### DESCRIPTION OF THE TASK
Reproduce the entries beneath exactly, without their images.

### DATA FOR PROCESSING
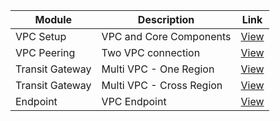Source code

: 
 | Module | Description | Link |
 |--------|-------------|------|
 | VPC Setup | VPC and Core Components | [View](https://github.com/vijaynbec/VijayN_CloudPractical/tree/main/06.AWS%20Networking%20Components/1.VPC%20and%20Core%20Components) |
| VPC Peering | Two VPC connection | [View](https://github.com/vijaynbec/VijayN_CloudPractical/tree/main/06.AWS%20Networking%20Components/1.VPC%20and%20Core%20Components) |
| Transit Gateway | Multi VPC - One Region | [View](https://github.com/vijaynbec/VijayN_CloudPractical/tree/main/06.AWS%20Networking%20Components/3.Transit%20Gateway%20-%20Multi%20VPC%20-%20One%20Region) |
| Transit Gateway | Multi VPC - Cross Region | [View](https://github.com/vijaynbec/VijayN_CloudPractical/tree/main/06.AWS%20Networking%20Components/4.Transit%20Gateway%20-%20Cross%20Region) |
| Endpoint | VPC Endpoint | [View](https://github.com/vijaynbec/VijayN_CloudPractical/tree/main/06.AWS%20Networking%20Components/5.VPC%20Enpoint) |




















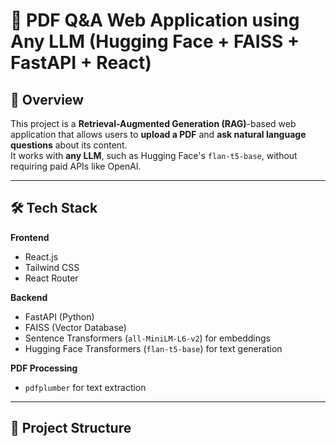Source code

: # 📄 PDF Q&A Web Application using Any LLM (Hugging Face + FAISS + FastAPI + React)

## 🚀 Overview
This project is a **Retrieval-Augmented Generation (RAG)**-based web application that allows users to **upload a PDF** and **ask natural language questions** about its content.  
It works with **any LLM**, such as Hugging Face's `flan-t5-base`, without requiring paid APIs like OpenAI.

---

## 🛠 Tech Stack

**Frontend**
- React.js
- Tailwind CSS
- React Router

**Backend**
- FastAPI (Python)
- FAISS (Vector Database)
- Sentence Transformers (`all-MiniLM-L6-v2`) for embeddings
- Hugging Face Transformers (`flan-t5-base`) for text generation

**PDF Processing**
- `pdfplumber` for text extraction

---

## 📂 Project Structure
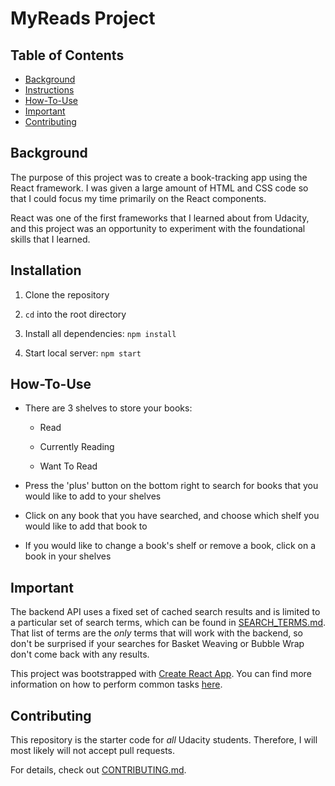 # MyReads Project

## Table of Contents

* [Background](#background)
* [Instructions](#instructions)
* [How-To-Use](#how-to-use)
* [Important](#important)
* [Contributing](#contributing)

## Background

The purpose of this project was to create a book-tracking app using the React framework. I was given a large amount of HTML and CSS code so that I could focus my time primarily on the React components.

React was one of the first frameworks that I learned about from Udacity, and this project was an opportunity to experiment with the foundational skills that I learned.

## Installation

1. Clone the repository

2. `cd` into the root directory

3. Install all dependencies: `npm install`

4. Start local server: `npm start`

## How-To-Use

* There are 3 shelves to store your books:

  * Read

  * Currently Reading

  * Want To Read

* Press the 'plus' button on the bottom right to search for books that you would like to add to your shelves

* Click on any book that you have searched, and choose which shelf you would like to add that book to

* If you would like to change a book's shelf or remove a book, click on a book in your shelves

## Important
The backend API uses a fixed set of cached search results and is limited to a particular set of search terms, which can be found in [SEARCH_TERMS.md](SEARCH_TERMS.md). That list of terms are the _only_ terms that will work with the backend, so don't be surprised if your searches for Basket Weaving or Bubble Wrap don't come back with any results.

This project was bootstrapped with [Create React App](https://github.com/facebookincubator/create-react-app). You can find more information on how to perform common tasks [here](https://github.com/facebookincubator/create-react-app/blob/master/packages/react-scripts/template/README.md).

## Contributing

This repository is the starter code for _all_ Udacity students. Therefore, I will most likely will not accept pull requests.

For details, check out [CONTRIBUTING.md](CONTRIBUTING.md).
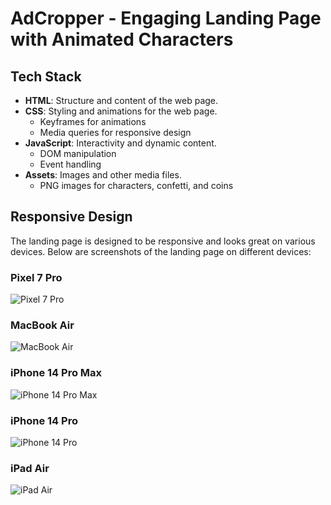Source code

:# AdCropper - Engaging Landing Page with Animated Characters

## Tech Stack

- **HTML**: Structure and content of the web page.
- **CSS**: Styling and animations for the web page.
  - Keyframes for animations
  - Media queries for responsive design
- **JavaScript**: Interactivity and dynamic content.
  - DOM manipulation
  - Event handling
- **Assets**: Images and other media files.
  - PNG images for characters, confetti, and coins

## Responsive Design

The landing page is designed to be responsive and looks great on various devices. Below are screenshots of the landing page on different devices:

### Pixel 7 Pro

![Pixel 7 Pro](./tests/Pixel-7-Pro-480x1063.png)

### MacBook Air

![MacBook Air](./tests/Macbook-Air-1559x1238.png)

### iPhone 14 Pro Max

![iPhone 14 Pro Max](./tests/iPhone-14-Pro-Max-430x1000.png)

### iPhone 14 Pro

![iPhone 14 Pro](./tests/iPhone-14-Pro-393x990.png)

### iPad Air

![iPad Air](./tests/iPad-Air-5-820x1180.png)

### SOLUTION
Source code

: 
 | Module | Description | Link |
 |--------|-------------|------|
 | VPC Setup | VPC and Core Components | [View](https://github.com/vijaynbec/VijayN_CloudPractical/tree/main/06.AWS%20Networking%20Components/1.VPC%20and%20Core%20Components) |
| VPC Peering | Two VPC connection | [View](https://github.com/vijaynbec/VijayN_CloudPractical/tree/main/06.AWS%20Networking%20Components/1.VPC%20and%20Core%20Components) |
| Transit Gateway | Multi VPC - One Region | [View](https://github.com/vijaynbec/VijayN_CloudPractical/tree/main/06.AWS%20Networking%20Components/3.Transit%20Gateway%20-%20Multi%20VPC%20-%20One%20Region) |
| Transit Gateway | Multi VPC - Cross Region | [View](https://github.com/vijaynbec/VijayN_CloudPractical/tree/main/06.AWS%20Networking%20Components/4.Transit%20Gateway%20-%20Cross%20Region) |
| Endpoint | VPC Endpoint | [View](https://github.com/vijaynbec/VijayN_CloudPractical/tree/main/06.AWS%20Networking%20Components/5.VPC%20Enpoint) |




















Source code

: # 📄 PDF Q&A Web Application using Any LLM (Hugging Face + FAISS + FastAPI + React)

## 🚀 Overview
This project is a **Retrieval-Augmented Generation (RAG)**-based web application that allows users to **upload a PDF** and **ask natural language questions** about its content.  
It works with **any LLM**, such as Hugging Face's `flan-t5-base`, without requiring paid APIs like OpenAI.

---

## 🛠 Tech Stack

**Frontend**
- React.js
- Tailwind CSS
- React Router

**Backend**
- FastAPI (Python)
- FAISS (Vector Database)
- Sentence Transformers (`all-MiniLM-L6-v2`) for embeddings
- Hugging Face Transformers (`flan-t5-base`) for text generation

**PDF Processing**
- `pdfplumber` for text extraction

---

## 📂 Project Structure
 # MyReads Project

## Table of Contents

* [Background](#background)
* [Instructions](#instructions)
* [How-To-Use](#how-to-use)
* [Important](#important)
* [Contributing](#contributing)

## Background

The purpose of this project was to create a book-tracking app using the React framework. I was given a large amount of HTML and CSS code so that I could focus my time primarily on the React components.

React was one of the first frameworks that I learned about from Udacity, and this project was an opportunity to experiment with the foundational skills that I learned.

## Installation

1. Clone the repository

2. `cd` into the root directory

3. Install all dependencies: `npm install`

4. Start local server: `npm start`

## How-To-Use

* There are 3 shelves to store your books:

  * Read

  * Currently Reading

  * Want To Read

* Press the 'plus' button on the bottom right to search for books that you would like to add to your shelves

* Click on any book that you have searched, and choose which shelf you would like to add that book to

* If you would like to change a book's shelf or remove a book, click on a book in your shelves

## Important
The backend API uses a fixed set of cached search results and is limited to a particular set of search terms, which can be found in [SEARCH_TERMS.md](SEARCH_TERMS.md). That list of terms are the _only_ terms that will work with the backend, so don't be surprised if your searches for Basket Weaving or Bubble Wrap don't come back with any results.

This project was bootstrapped with [Create React App](https://github.com/facebookincubator/create-react-app). You can find more information on how to perform common tasks [here](https://github.com/facebookincubator/create-react-app/blob/master/packages/react-scripts/template/README.md).

## Contributing

This repository is the starter code for _all_ Udacity students. Therefore, I will most likely will not accept pull requests.

For details, check out [CONTRIBUTING.md](CONTRIBUTING.md).
Source code

:# AdCropper - Engaging Landing Page with Animated Characters

## Tech Stack

- **HTML**: Structure and content of the web page.
- **CSS**: Styling and animations for the web page.
  - Keyframes for animations
  - Media queries for responsive design
- **JavaScript**: Interactivity and dynamic content.
  - DOM manipulation
  - Event handling
- **Assets**: Images and other media files.
  - PNG images for characters, confetti, and coins

## Responsive Design

The landing page is designed to be responsive and looks great on various devices. Below are screenshots of the landing page on different devices:

### Pixel 7 Pro

![Pixel 7 Pro](./tests/Pixel-7-Pro-480x1063.png)

### MacBook Air

![MacBook Air](./tests/Macbook-Air-1559x1238.png)

### iPhone 14 Pro Max

![iPhone 14 Pro Max](./tests/iPhone-14-Pro-Max-430x1000.png)

### iPhone 14 Pro

![iPhone 14 Pro](./tests/iPhone-14-Pro-393x990.png)

### iPad Air

![iPad Air](./tests/iPad-Air-5-820x1180.png)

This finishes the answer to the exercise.